By Richard A. Schummer

Originally Published in the November 1994 issue of FoxTalk 

Copyrighted 1994 - Richard A. Schummer

The FoxPro project is maintained in nothing more than a database table. Many FoxPro developers already know this, but what many might not know is some of the ways this file can be exploited. The project file can be used for more than tracking all files within an application and creating executables. This article will discuss how the FoxPro project file can be utilized to create everything from a basic checklist of files within the project to some pretty handy technical documentation for your application. Since I am lazy like most developers, I much prefer using tools to generate as much of my application’s documentation as possible. I will also discuss in some detail how a project file is structured.

Back to Basics

Since FoxPro 2.0 was released a few years ago, developers have been able to organize all files associated with an application using the Project Manager power tool. The Project Manager offers many features to a developer. First, quick access to objects (such as screens, reports, menus, programs) in the project. Second, an organized list of objects that comprise a project. Third, the ability to combine these objects into an executable file (.APP or .EXE). And lastly, the project tracks detailed information about each object in the application which is the focus of this article.

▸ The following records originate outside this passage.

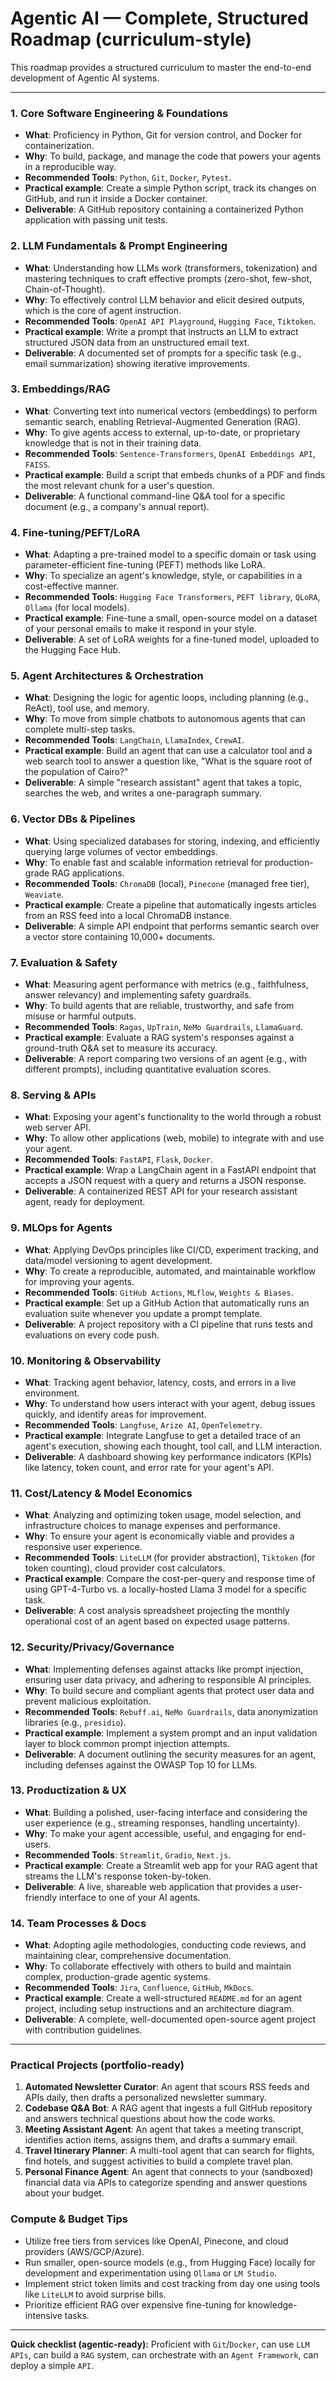 # Agentic AI — Complete, Structured Roadmap (curriculum-style)

This roadmap provides a structured curriculum to master the end-to-end development of Agentic AI systems.

---

### 1. Core Software Engineering & Foundations
- **What**: Proficiency in Python, Git for version control, and Docker for containerization.
- **Why**: To build, package, and manage the code that powers your agents in a reproducible way.
- **Recommended Tools**: `Python`, `Git`, `Docker`, `Pytest`.
- **Practical example**: Create a simple Python script, track its changes on GitHub, and run it inside a Docker container.
- **Deliverable**: A GitHub repository containing a containerized Python application with passing unit tests.

### 2. LLM Fundamentals & Prompt Engineering
- **What**: Understanding how LLMs work (transformers, tokenization) and mastering techniques to craft effective prompts (zero-shot, few-shot, Chain-of-Thought).
- **Why**: To effectively control LLM behavior and elicit desired outputs, which is the core of agent instruction.
- **Recommended Tools**: `OpenAI API Playground`, `Hugging Face`, `Tiktoken`.
- **Practical example**: Write a prompt that instructs an LLM to extract structured JSON data from an unstructured email text.
- **Deliverable**: A documented set of prompts for a specific task (e.g., email summarization) showing iterative improvements.

### 3. Embeddings/RAG
- **What**: Converting text into numerical vectors (embeddings) to perform semantic search, enabling Retrieval-Augmented Generation (RAG).
- **Why**: To give agents access to external, up-to-date, or proprietary knowledge that is not in their training data.
- **Recommended Tools**: `Sentence-Transformers`, `OpenAI Embeddings API`, `FAISS`.
- **Practical example**: Build a script that embeds chunks of a PDF and finds the most relevant chunk for a user's question.
- **Deliverable**: A functional command-line Q&A tool for a specific document (e.g., a company's annual report).

### 4. Fine-tuning/PEFT/LoRA
- **What**: Adapting a pre-trained model to a specific domain or task using parameter-efficient fine-tuning (PEFT) methods like LoRA.
- **Why**: To specialize an agent's knowledge, style, or capabilities in a cost-effective manner.
- **Recommended Tools**: `Hugging Face Transformers`, `PEFT library`, `QLoRA`, `Ollama` (for local models).
- **Practical example**: Fine-tune a small, open-source model on a dataset of your personal emails to make it respond in your style.
- **Deliverable**: A set of LoRA weights for a fine-tuned model, uploaded to the Hugging Face Hub.

### 5. Agent Architectures & Orchestration
- **What**: Designing the logic for agentic loops, including planning (e.g., ReAct), tool use, and memory.
- **Why**: To move from simple chatbots to autonomous agents that can complete multi-step tasks.
- **Recommended Tools**: `LangChain`, `LlamaIndex`, `CrewAI`.
- **Practical example**: Build an agent that can use a calculator tool and a web search tool to answer a question like, "What is the square root of the population of Cairo?"
- **Deliverable**: A simple "research assistant" agent that takes a topic, searches the web, and writes a one-paragraph summary.

### 6. Vector DBs & Pipelines
- **What**: Using specialized databases for storing, indexing, and efficiently querying large volumes of vector embeddings.
- **Why**: To enable fast and scalable information retrieval for production-grade RAG applications.
- **Recommended Tools**: `ChromaDB` (local), `Pinecone` (managed free tier), `Weaviate`.
- **Practical example**: Create a pipeline that automatically ingests articles from an RSS feed into a local ChromaDB instance.
- **Deliverable**: A simple API endpoint that performs semantic search over a vector store containing 10,000+ documents.

### 7. Evaluation & Safety
- **What**: Measuring agent performance with metrics (e.g., faithfulness, answer relevancy) and implementing safety guardrails.
- **Why**: To build agents that are reliable, trustworthy, and safe from misuse or harmful outputs.
- **Recommended Tools**: `Ragas`, `UpTrain`, `NeMo Guardrails`, `LlamaGuard`.
- **Practical example**: Evaluate a RAG system's responses against a ground-truth Q&A set to measure its accuracy.
- **Deliverable**: A report comparing two versions of an agent (e.g., with different prompts), including quantitative evaluation scores.

### 8. Serving & APIs
- **What**: Exposing your agent's functionality to the world through a robust web server API.
- **Why**: To allow other applications (web, mobile) to integrate with and use your agent.
- **Recommended Tools**: `FastAPI`, `Flask`, `Docker`.
- **Practical example**: Wrap a LangChain agent in a FastAPI endpoint that accepts a JSON request with a query and returns a JSON response.
- **Deliverable**: A containerized REST API for your research assistant agent, ready for deployment.

### 9. MLOps for Agents
- **What**: Applying DevOps principles like CI/CD, experiment tracking, and data/model versioning to agent development.
- **Why**: To create a reproducible, automated, and maintainable workflow for improving your agents.
- **Recommended Tools**: `GitHub Actions`, `MLflow`, `Weights & Biases`.
- **Practical example**: Set up a GitHub Action that automatically runs an evaluation suite whenever you update a prompt template.
- **Deliverable**: A project repository with a CI pipeline that runs tests and evaluations on every code push.

### 10. Monitoring & Observability
- **What**: Tracking agent behavior, latency, costs, and errors in a live environment.
- **Why**: To understand how users interact with your agent, debug issues quickly, and identify areas for improvement.
- **Recommended Tools**: `Langfuse`, `Arize AI`, `OpenTelemetry`.
- **Practical example**: Integrate Langfuse to get a detailed trace of an agent's execution, showing each thought, tool call, and LLM interaction.
- **Deliverable**: A dashboard showing key performance indicators (KPIs) like latency, token count, and error rate for your agent's API.

### 11. Cost/Latency & Model Economics
- **What**: Analyzing and optimizing token usage, model selection, and infrastructure choices to manage expenses and performance.
- **Why**: To ensure your agent is economically viable and provides a responsive user experience.
- **Recommended Tools**: `LiteLLM` (for provider abstraction), `Tiktoken` (for token counting), cloud provider cost calculators.
- **Practical example**: Compare the cost-per-query and response time of using GPT-4-Turbo vs. a locally-hosted Llama 3 model for a specific task.
- **Deliverable**: A cost analysis spreadsheet projecting the monthly operational cost of an agent based on expected usage patterns.

### 12. Security/Privacy/Governance
- **What**: Implementing defenses against attacks like prompt injection, ensuring user data privacy, and adhering to responsible AI principles.
- **Why**: To build secure and compliant agents that protect user data and prevent malicious exploitation.
- **Recommended Tools**: `Rebuff.ai`, `NeMo Guardrails`, data anonymization libraries (e.g., `presidio`).
- **Practical example**: Implement a system prompt and an input validation layer to block common prompt injection attempts.
- **Deliverable**: A document outlining the security measures for an agent, including defenses against the OWASP Top 10 for LLMs.

### 13. Productization & UX
- **What**: Building a polished, user-facing interface and considering the user experience (e.g., streaming responses, handling uncertainty).
- **Why**: To make your agent accessible, useful, and engaging for end-users.
- **Recommended Tools**: `Streamlit`, `Gradio`, `Next.js`.
- **Practical example**: Create a Streamlit web app for your RAG agent that streams the LLM's response token-by-token.
- **Deliverable**: A live, shareable web application that provides a user-friendly interface to one of your AI agents.

### 14. Team Processes & Docs
- **What**: Adopting agile methodologies, conducting code reviews, and maintaining clear, comprehensive documentation.
- **Why**: To collaborate effectively with others to build and maintain complex, production-grade agentic systems.
- **Recommended Tools**: `Jira`, `Confluence`, `GitHub`, `MkDocs`.
- **Practical example**: Create a well-structured `README.md` for an agent project, including setup instructions and an architecture diagram.
- **Deliverable**: A complete, well-documented open-source agent project with contribution guidelines.

---

### Practical Projects (portfolio-ready)
1.  **Automated Newsletter Curator**: An agent that scours RSS feeds and APIs daily, then drafts a personalized newsletter summary.
2.  **Codebase Q&A Bot**: A RAG agent that ingests a full GitHub repository and answers technical questions about how the code works.
3.  **Meeting Assistant Agent**: An agent that takes a meeting transcript, identifies action items, assigns them, and drafts a summary email.
4.  **Travel Itinerary Planner**: A multi-tool agent that can search for flights, find hotels, and suggest activities to build a complete travel plan.
5.  **Personal Finance Agent**: An agent that connects to your (sandboxed) financial data via APIs to categorize spending and answer questions about your budget.

### Compute & Budget Tips
-   Utilize free tiers from services like OpenAI, Pinecone, and cloud providers (AWS/GCP/Azure).
-   Run smaller, open-source models (e.g., from Hugging Face) locally for development and experimentation using `Ollama` or `LM Studio`.
-   Implement strict token limits and cost tracking from day one using tools like `LiteLLM` to avoid surprise bills.
-   Prioritize efficient RAG over expensive fine-tuning for knowledge-intensive tasks.

---

**Quick checklist (agentic-ready):** Proficient with `Git`/`Docker`, can use `LLM APIs`, can build a `RAG` system, can orchestrate with an `Agent Framework`, can deploy a simple `API`.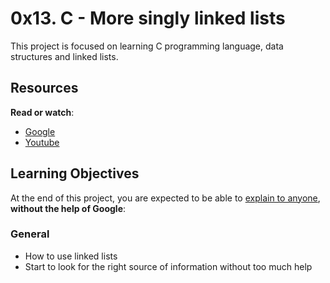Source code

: # 0x13. C - More singly linked lists

This project is focused on learning C programming language, data structures and linked lists.

## Resources

**Read or watch**:

- [Google](https://intranet.hbtn.io/rltoken/VxmJXbHtjDMJAKj7dU-6sg)
- [Youtube](https://intranet.hbtn.io/rltoken/PqebvZ1ey95sB8eDiYl8_A)

## Learning Objectives

At the end of this project, you are expected to be able to [explain to anyone](https://intranet.hbtn.io/rltoken/DlhcZuh0iPUH4vAgmqNAvA), **without the help of Google**:

### General

- How to use linked lists
- Start to look for the right source of information without too much help

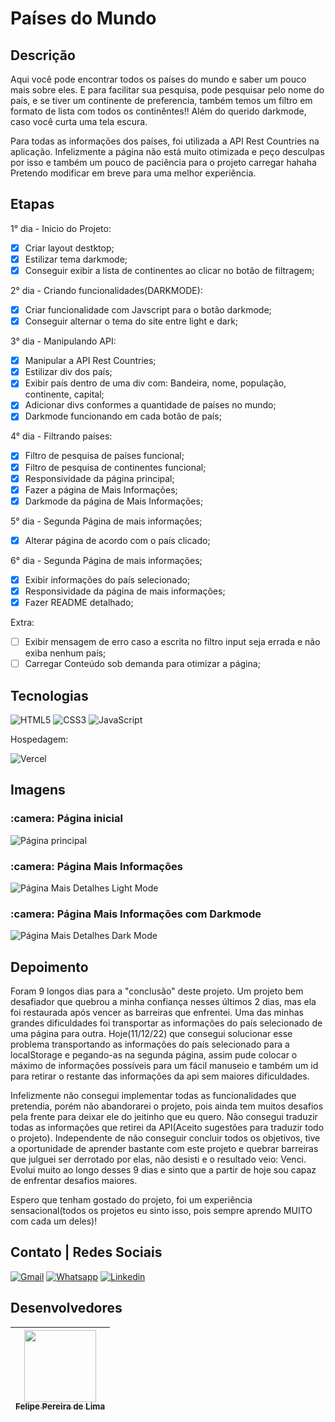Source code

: # Países do Mundo

## Descrição

Aqui você pode encontrar todos os países do mundo e saber um pouco mais sobre eles. E para facilitar sua pesquisa, pode pesquisar pelo nome do país, e se tiver um continente de preferencia, também temos um filtro em formato de lista com todos os continêntes!! Além do querido darkmode, caso você curta uma tela escura. 

Para todas as informações dos países, foi utilizada a API Rest Countries na aplicação. Infelizmente a página não está muito otimizada e peço desculpas por isso e também um pouco de paciência para o projeto carregar hahaha Pretendo modificar em breve para uma melhor experiência.

## Etapas

1° dia - Inicio do Projeto:
   - [x] Criar layout destktop;
   - [x] Estilizar tema darkmode;
   - [x] Conseguir exibir a lista de continentes ao clicar no botão de filtragem;

2° dia - Criando funcionalidades(DARKMODE):
   - [x] Criar funcionalidade com Javscript para o botão darkmode;
   - [x] Conseguir alternar o tema do site entre light e dark;

3° dia - Manipulando API:
   - [x] Manipular a API Rest Countries;
   - [x] Estilizar div dos país;
   - [x] Exibir país dentro de uma div com: Bandeira, nome, população, continente, capital;
   - [x] Adicionar divs conformes a quantidade de países no mundo;
   - [x] Darkmode funcionando em cada botão de país;
    
4° dia - Filtrando países:
   - [x] Filtro de pesquisa de países funcional;
   - [x] Filtro de pesquisa de continentes funcional;
   - [x] Responsividade da página principal;
   - [x] Fazer a página de Mais Informações; 
   - [x] Darkmode da página de Mais Informações; 

5° dia - Segunda Página de mais informações;
   - [x] Alterar página de acordo com o país clicado;

6° dia - Segunda Página de mais informações;
   - [x] Exibir informações do país selecionado;
   - [x] Responsividade da página de mais informações;
   - [x] Fazer README detalhado;

Extra: 
   - [ ] Exibir mensagem de erro caso a escrita no filtro input seja errada e não exiba nenhum país;
   - [ ] Carregar Conteúdo sob demanda para otimizar a página;

## Tecnologias

 ![HTML5](https://img.shields.io/badge/html5-%23E34F26.svg?style=for-the-badge&logo=html5&logoColor=white) ![CSS3](https://img.shields.io/badge/css3-%231572B6.svg?style=for-the-badge&logo=css3&logoColor=white) ![JavaScript](https://img.shields.io/badge/JavaScript-F7DF1E?style=for-the-badge&logo=javascript&logoColor=black) 

 Hospedagem:

 ![Vercel](https://img.shields.io/badge/vercel-%23000000.svg?style=for-the-badge&logo=vercel&logoColor=white)

## Imagens

<h3> :camera: Página inicial</h3>

![Página principal](https://user-images.githubusercontent.com/102830741/206950122-9d103018-f61d-4077-8c1b-68c7fd87a6db.png)

<h3> :camera: Página Mais Informações</h3>

![Página Mais Detalhes Light Mode](https://user-images.githubusercontent.com/102830741/206950236-38a1a1b5-cf9f-4c34-b5af-a1c138719fc0.png)

<h3> :camera: Página Mais Informações com Darkmode</h3>

![Página Mais Detalhes Dark Mode](https://user-images.githubusercontent.com/102830741/206950289-1c915297-70fd-482e-a5f4-de3faedef0c7.png)

## Depoimento

Foram 9 longos dias para a "conclusão" deste projeto. Um projeto bem desafiador que quebrou a minha confiança nesses últimos 2 dias, mas ela foi restaurada após vencer as barreiras que enfrentei. Uma das minhas grandes dificuldades foi transportar as informações do país selecionado de uma página para outra. Hoje(11/12/22) que consegui solucionar esse problema transportando as informações do país selecionado para a localStorage e pegando-as na segunda página, assim pude colocar o máximo de informações possíveis para um fácil manuseio e também um id para retirar o restante das informações da api sem maiores dificuldades. 

Infelizmente não consegui implementar todas as funcionalidades que pretendia, porém não abandorarei o projeto, pois ainda tem muitos desafios pela frente para deixar ele do jeitinho que eu quero. Não consegui traduzir todas as informações que retirei da API(Aceito sugestões para traduzir todo o projeto). Independente de não conseguir concluir todos os objetivos, tive a oportunidade de aprender bastante com este projeto e quebrar barreiras que julguei ser derrotado por elas, não desisti e o resultado veio: Venci. Evolui muito ao longo desses 9 dias e sinto que a partir de hoje sou capaz de enfrentar desafios maiores.

Espero que tenham gostado do projeto, foi um experiência sensacional(todos os projetos eu sinto isso, pois sempre aprendo MUITO com cada um deles)!


## Contato | Redes Sociais

<a href="mailto:felipe.lima0160@gmail.com">![Gmail](https://img.shields.io/badge/Gmail-D14836?style=for-the-badge&logo=gmail&logoColor=white)</a>  <a href="https://wa.me/5521979926096">![Whatsapp](https://img.shields.io/badge/WhatsApp-25D366?style=for-the-badge&logo=whatsapp&logoColor=white)</a>  <a href="https://www.linkedin.com/in/felipe-lima01/">![Linkedin](https://img.shields.io/badge/LinkedIn-0077B5?style=for-the-badge&logo=linkedin&logoColor=white)</a> 

## Desenvolvedores

 | [<img src="https://avatars.githubusercontent.com/u/102830741?s=400&u=eb0ed821d5deeaaac9a910f737ce38ddfda2f3a9&v=4" width=115><br><sub>Felipe Pereira de Lima</sub>](https://github.com/LipePLima) 
 | :---: |
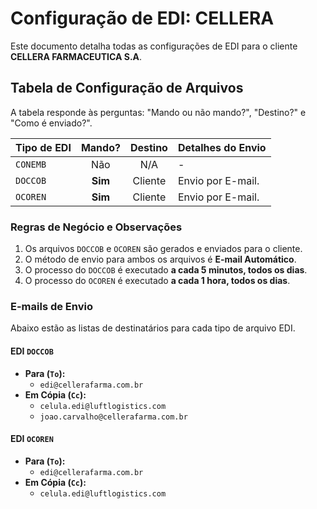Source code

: # Configuração de EDI: CELLERA

Este documento detalha todas as configurações de EDI para o cliente **CELLERA FARMACEUTICA S.A**.

## Tabela de Configuração de Arquivos

A tabela responde às perguntas: "Mando ou não mando?", "Destino?" e "Como é enviado?".

| Tipo de EDI | Mando? | Destino | Detalhes do Envio |
| :---------- | :----: | :-------: | :--------------------------------------------------- |
| `CONEMB`    | Não    | N/A       | - |
| `DOCCOB`    | **Sim**| Cliente   | Envio por E-mail.|
| `OCOREN`    | **Sim**| Cliente   | Envio por E-mail.|

### Regras de Negócio e Observações
1.  Os arquivos `DOCCOB` e `OCOREN` são gerados e enviados para o cliente.
2.  O método de envio para ambos os arquivos é **E-mail Automático**.
3.  O processo do `DOCCOB` é executado **a cada 5 minutos, todos os dias**.
4.  O processo do `OCOREN` é executado **a cada 1 hora, todos os dias**.

### E-mails de Envio
<div id="emails-de-envio"></div>

Abaixo estão as listas de destinatários para cada tipo de arquivo EDI.

#### **EDI `DOCCOB`**
* **Para (`To`):**
    * `edi@cellerafarma.com.br`
* **Em Cópia (`Cc`):**
    * `celula.edi@luftlogistics.com`
    * `joao.carvalho@cellerafarma.com.br`

#### **EDI `OCOREN`**
* **Para (`To`):**
    * `edi@cellerafarma.com.br`
* **Em Cópia (`Cc`):**
    * `celula.edi@luftlogistics.com`
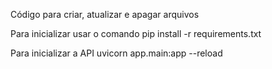 Código para criar, atualizar e apagar arquivos

Para inicializar usar o comando pip install -r requirements.txt

Para inicializar a API uvicorn app.main:app --reload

As I stated before, a project is stored in a database table. To make them standout from other databases, the project files use .PJX as the extension and the associated memo file has a .PJT extension. This extension allows developers to distinguish a project file from other FoxPro generated tables for data, screens, menus, reports forms, and labels.

Why Ask Why?

My first stop in my quest for understanding the project file was to just BROWSE the database. This can be easily done by opening up a project as a database, not as a project. To do accomplish this, USE the database (always include the extension):



The NOUPDATE option on the USE statement serves as a protection from corrupting the project file as you look at the information. This could prove important if you hit a key by accident while on a field. Any errant changes could cause problems with the screen builder, menu builder, or transporter. I can not stress the importance of this added option any more than to always use it.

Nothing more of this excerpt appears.